Work task:
Beginning at the line containing "estimate pore size" in the material below and ending at the line containing "distance than reported", return each line exactly and add nothing.

════════

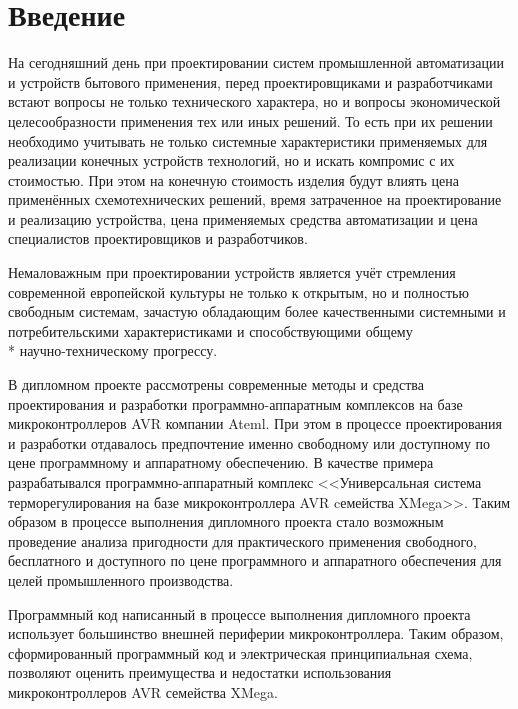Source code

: \section*{Введение}
\begin{par}
На сегодняшний день при проектировании систем промышленной автоматизации и устройств
бытового применения, перед проектировщиками и разработчиками встают вопросы не только технического
характера, но и вопросы экономической целесообразности применения тех или иных решений.
То есть при их решении необходимо учитывать не только системные характеристики применяемых для
реализации конечных устройств технологий, но и искать компромис с их стоимостью. При этом
на конечную стоимость изделия будут влиять цена применённых схемотехнических решений,
время затраченное на проектирование и реализацию устройства, цена применяемых средства автоматизации
и цена специалистов проектировщиков и разработчиков.
\end{par}

\begin{par}
Немаловажным при проектировании устройств является учёт стремления
современной европейской культуры не только к открытым, но и полностью свободным системам,
зачастую обладающим более качественными системными и
потребительскими характеристиками и способствующими общему\\*
научно-техническому прогрессу\cite{lessing}.
\end{par}


В дипломном проекте рассмотрены современные методы и средства проектирования и разработки
программно-аппаратным комплексов на базе микроконтроллеров AVR компании Ateml. При этом
в процессе проектирования и разработки отдавалось предпочтение именно свободному или
доступному по цене программному и аппаратному обеспечению. В качестве примера разрабатывался
программно-аппаратный комплекс <<Универсальная система терморегулирования на базе
микроконтроллера AVR cемейства XMega>>. Таким образом в процессе выполнения дипломного проекта
стало возможным проведение анализа пригодности для практического применения свободного,
бесплатного и доступного по цене программного и аппаратного обеспечения для целей промышленного
производства.

Программный код написанный в процессе выполнения дипломного проекта использует большинство
внешней периферии микроконтроллера. Таким образом, сформированный программный код и электрическая
принципиальная схема, позволяют оценить преимущества и недостатки использования
микроконтроллеров AVR семейства XMega.

\newpage{}

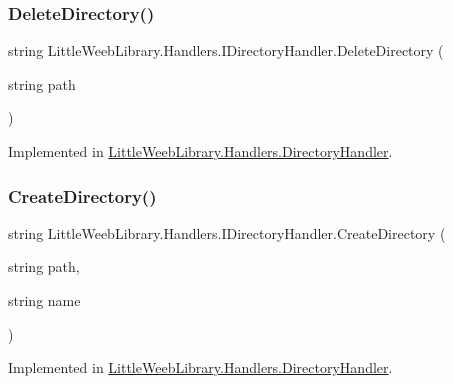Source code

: \subsubsection{\texorpdfstring{Delete\+Directory()}{DeleteDirectory()}}
{\footnotesize\ttfamily string Little\+Weeb\+Library.\+Handlers.\+I\+Directory\+Handler.\+Delete\+Directory (\begin{DoxyParamCaption}\item[{string}]{path }\end{DoxyParamCaption})}



Implemented in \mbox{\hyperlink{class_little_weeb_library_1_1_handlers_1_1_directory_handler_aeae514c438e071fe95c42ff74e0fef9d}{Little\+Weeb\+Library.\+Handlers.\+Directory\+Handler}}.

\mbox{\label{interface_little_weeb_library_1_1_handlers_1_1_i_directory_handler_aa2298db37f9e9a6050d01be4d3150889}} 
\subsubsection{\texorpdfstring{Create\+Directory()}{CreateDirectory()}}
{\footnotesize\ttfamily string Little\+Weeb\+Library.\+Handlers.\+I\+Directory\+Handler.\+Create\+Directory (\begin{DoxyParamCaption}\item[{string}]{path,  }\item[{string}]{name }\end{DoxyParamCaption})}



Implemented in \mbox{\hyperlink{class_little_weeb_library_1_1_handlers_1_1_directory_handler_a6be1b158ee280e8a74a49917a90484e2}{Little\+Weeb\+Library.\+Handlers.\+Directory\+Handler}}.

\mbox{\label{interface_little_weeb_library_1_1_handlers_1_1_i_directory_handler_a43ca9f14498ef3b9cfbdf960b877ac19}} 
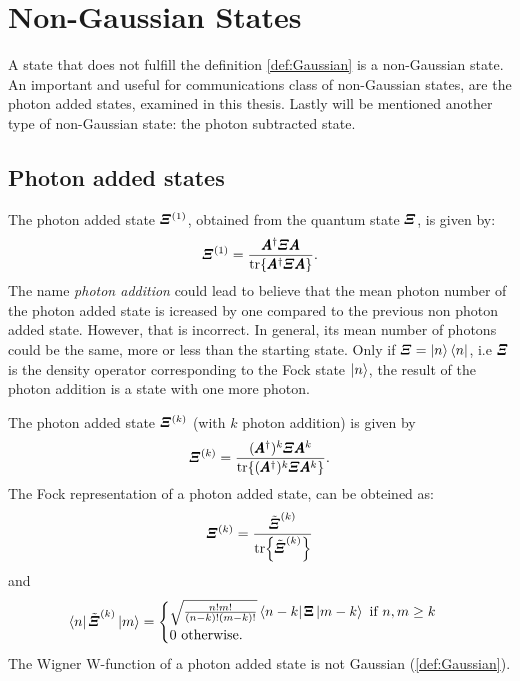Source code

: \section{Non-Gaussian States} 
    A state that does not fulfill the definition \ref{def:Gaussian} is a non-Gaussian state.
    An important and useful for communications class of non-Gaussian states, are the photon 
    added states, examined in this thesis. Lastly will be mentioned another type of non-Gaussian
    state: the photon subtracted state.
    
    \subsection{Photon added states}
        \label{PAS}
        The photon added state $\Operator{\varXi}^{(1)}$, obtained from the quantum state $\Operator{\varXi}$,
        is given by:
        \begin{equation}
            \Operator{\varXi}^{(1)}=\frac{\Operator{A}^\dagger\Operator{\varXi}\Operator{A}}
            {\tr{\Operator{A}^\dagger\Operator{\varXi}\Operator{A}}}.
        \end{equation}
        The name \emph{photon addition} could lead to believe that the mean photon number of the 
        photon added state is icreased by one compared to the previous non photon added state.
        However, that is incorrect.
        In general, its mean number of photons could be the same, more or less than the starting state.
        Only if $\Operator{\varXi}=\ket{n}\bra{n}$, i.e $\Operator{\varXi}$ is the density operator corresponding to
        the Fock state $\ket{n}$, the result of the photon addition is a state with one more photon.

        The photon added state $\Operator{\varXi}^{(k)}$ (with $k$ photon addition) is given by
        \begin{equation}
            \Operator{\varXi}^{(k)}=\frac{(\Operator{A}^\dagger)^k\Operator{\varXi}\Operator{A}^k}
            {\tr{(\Operator{A}^\dagger)^k\Operator{\varXi}\Operator{A}^k}}.
        \end{equation}
        The Fock representation of a photon added state, can be obteined as:
        \begin{equation}
            \Operator{\varXi}^{(k)}=\frac{\tilde{\Operator{\varXi}}^{(k)}}{\tr{\tilde{\Operator{\varXi}}^{(k)}}}
            \label{eq:FR_photonAdded}
        \end{equation}
        and
        \begin{equation*}
            \bra{n}\tilde{\Operator{\varXi}}^{(k)}\ket{m}=
            \begin{cases}
                \sqrt{\frac{n!m!}{(n-k)!(m-k)!}}\bra*{n-k}\pmb{\Xi}\ket*{m-k}\mbox{\ if\ }n,m \geq k\\
                0\mbox{\ otherwise}.
            \end{cases}
        \end{equation*}
        The Wigner W-function of a photon added state is not Gaussian (\ref{def:Gaussian}).

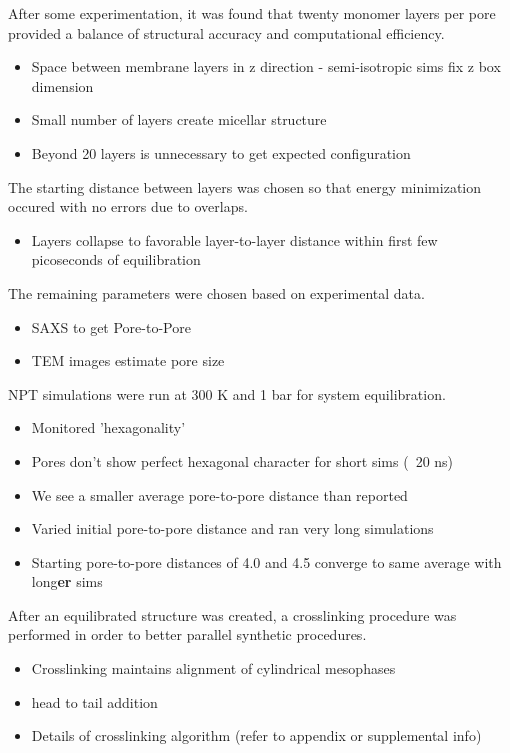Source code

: \documentclass{article}
\begin{document}
After some experimentation, it was found that twenty monomer layers per pore provided a balance of structural accuracy and computational efficiency. 
\begin{itemize}
	\item Space between membrane layers in z direction - semi-isotropic sims fix z box dimension
	\item Small number of layers create micellar structure
	\item Beyond 20 layers is unnecessary to get expected configuration
\end{itemize}

The starting distance between layers was chosen so that energy minimization occured with no errors due to overlaps. 
\begin{itemize}
	\item Layers collapse to favorable layer-to-layer distance within first few picoseconds of equilibration 
\end{itemize}

\noindent The remaining parameters were chosen based on experimental data. 
\begin{itemize}
	\item SAXS to get Pore-to-Pore
	\item TEM images estimate pore size
\end{itemize}

\noindent NPT simulations were run at 300 K and 1 bar for system equilibration. 
\begin{itemize}
	\item Monitored 'hexagonality'
	\item Pores don't show perfect hexagonal character for short sims (~20 ns) 
	\item We see a smaller average pore-to-pore distance than reported
	\item Varied initial pore-to-pore distance and ran very long simulations
	\item Starting pore-to-pore distances of 4.0 and 4.5 converge to same average with long\textbf{er} sims 
\end{itemize}

After an equilibrated structure was created, a crosslinking procedure was performed in order to better parallel synthetic procedures. 
\begin{itemize}
	\item Crosslinking maintains alignment of cylindrical mesophases
	\item head to tail addition
	\item Details of crosslinking algorithm (refer to appendix or supplemental info)
\end{itemize}
\end{document}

════════

Expected answer:
	\item TEM images estimate pore size
\end{itemize}

\noindent NPT simulations were run at 300 K and 1 bar for system equilibration. 
\begin{itemize}
	\item Monitored 'hexagonality'
	\item Pores don't show perfect hexagonal character for short sims (~20 ns) 
	\item We see a smaller average pore-to-pore distance than reported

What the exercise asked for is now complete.